KR20130115992A - Ignition coil with energy storage and transformation - Google Patents

Abstract

The present invention relates to an energy storage and conversion device which makes it possible to store higher levels of energy in an ignition coil, using a coil with permanent magnets inside the main magnetic core and an auxiliary magnetic core that closes the magnetic path of the main magnetic core. will be.

Description

Ignition coils with energy storage and conversion {IGNITION COIL WITH ENERGY STORAGE AND TRANSFORMATION}

The present invention relates to energy storage and energy conversion devices and methods.

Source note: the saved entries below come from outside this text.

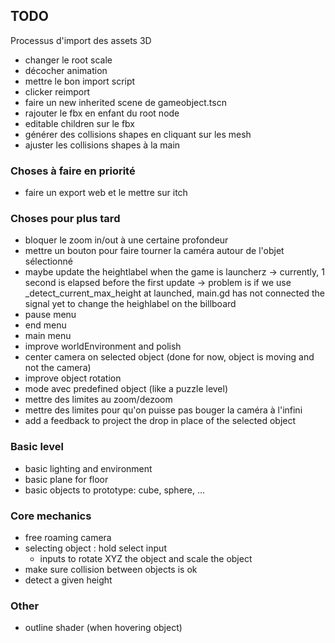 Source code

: ## TODO

Processus d'import des assets 3D
- changer le root scale
- décocher animation
- mettre le bon import script
- clicker reimport
- faire un new inherited scene de gameobject.tscn
- rajouter le fbx en enfant du root node
- editable children sur le fbx
- générer des collisions shapes en cliquant sur les mesh
- ajuster les collisions shapes à la main


### Choses à faire en priorité
- faire un export web et le mettre sur itch


### Choses pour plus tard
- bloquer le zoom in/out à une certaine profondeur
- mettre un bouton pour faire tourner la caméra autour de l'objet sélectionné
- maybe update the heightlabel when the game is launcherz
	-> currently, 1 second is elapsed before the first update
	-> problem is if we use _detect_current_max_height at launched,
	main.gd has not connected the signal yet to change the heighlabel on the billboard
- pause menu
- end menu
- main menu
- improve worldEnvironment and polish
- center camera on selected object (done for now, object is moving and not the camera)
- improve object rotation
- mode avec predefined object (like a puzzle level)
- mettre des limites au zoom/dezoom
- mettre des limites pour qu'on puisse pas bouger la caméra à l'infini
- add a feedback to project the drop in place of the selected object



### Basic level
- basic lighting and environment
- basic plane for floor
- basic objects to prototype: cube, sphere, ...

### Core mechanics
- free roaming camera
- selecting object : hold select input
	- inputs to rotate XYZ the object and scale the object
- make sure collision between objects is ok
- detect a given height

### Other
- outline shader (when hovering object)
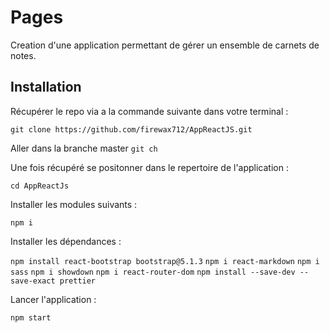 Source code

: # Pages

Creation d'une application permettant de gérer un ensemble de carnets de notes.

## Installation

Récupérer le repo via a la commande suivante dans votre terminal :

`git clone https://github.com/firewax712/AppReactJS.git`

Aller dans la branche master
`git ch`

Une fois récupéré se positonner dans le repertoire de l'application :

`cd AppReactJs`

Installer les modules suivants :

`npm i`

Installer les dépendances :

`npm install react-bootstrap bootstrap@5.1.3`
`npm i react-markdown`
`npm i sass`
`npm i showdown`
`npm i react-router-dom`
`npm install --save-dev --save-exact prettier`

Lancer l'application :

`npm start`
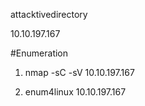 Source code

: 
attacktivedirectory

10.10.197.167

#Enumeration
1. nmap -sC -sV 10.10.197.167

4. enum4linux 10.10.197.167
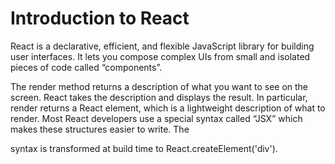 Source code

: # Introduction to React


React is a declarative, efficient, and flexible JavaScript library for building user interfaces. It lets you compose complex UIs from small and isolated pieces of code called “components”.

The render method returns a description of what you want to see on the screen. React takes the description and displays the result. In particular, render returns a React element, which is a lightweight description of what to render. Most React developers use a special syntax called “JSX” which makes these structures easier to write. The <div /> syntax is transformed at build time to React.createElement('div').
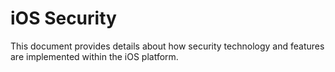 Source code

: # iOS Security

This document provides details about how security technology and features are implemented within the iOS platform. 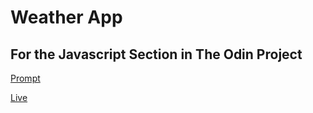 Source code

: # Weather App
## For the Javascript Section in The Odin Project
[Prompt](https://www.theodinproject.com/lessons/node-path-javascript-weather-app)

[Live](https://danme-l.github.io/weather-app/) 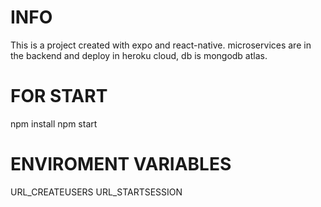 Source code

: # INFO

This is a project created with expo and react-native.
microservices are in the backend and deploy in heroku cloud, db is mongodb atlas. 

# FOR START

npm install
npm start

# ENVIROMENT VARIABLES

URL_CREATEUSERS
URL_STARTSESSION

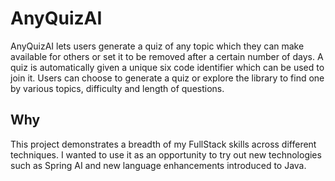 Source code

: # AnyQuizAI
AnyQuizAI lets users generate a quiz of any topic which they can make available for others or set it to be removed after a certain number of days. A quiz is automatically given a unique six code identifier which can be used to join it. Users can choose to generate a quiz or explore the library to find one by various topics, difficulty and length of questions. 

## Why 

This project demonstrates a breadth of my FullStack skills across different techniques. I wanted to use it as an opportunity to try out new technologies such as Spring AI and new language enhancements introduced to Java.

Devices for energy storage and energy conversion actually represent a high voltage source for transmitting energy, which is used to activate the spark plugs, in particular in engines operating according to the spark ignition principle, and then to ignite the fuel mixture in the combustion chamber of the internal combustion engine. It is known as an ignition coil. In such energy storage devices and converters embedded in ignition coils, the relatively low supply voltage of electrical energy, typically from a direct current vehicle electrical system, is converted into high voltage electrical energy at the desired point at which the ignition pulse is delivered to the spark plug.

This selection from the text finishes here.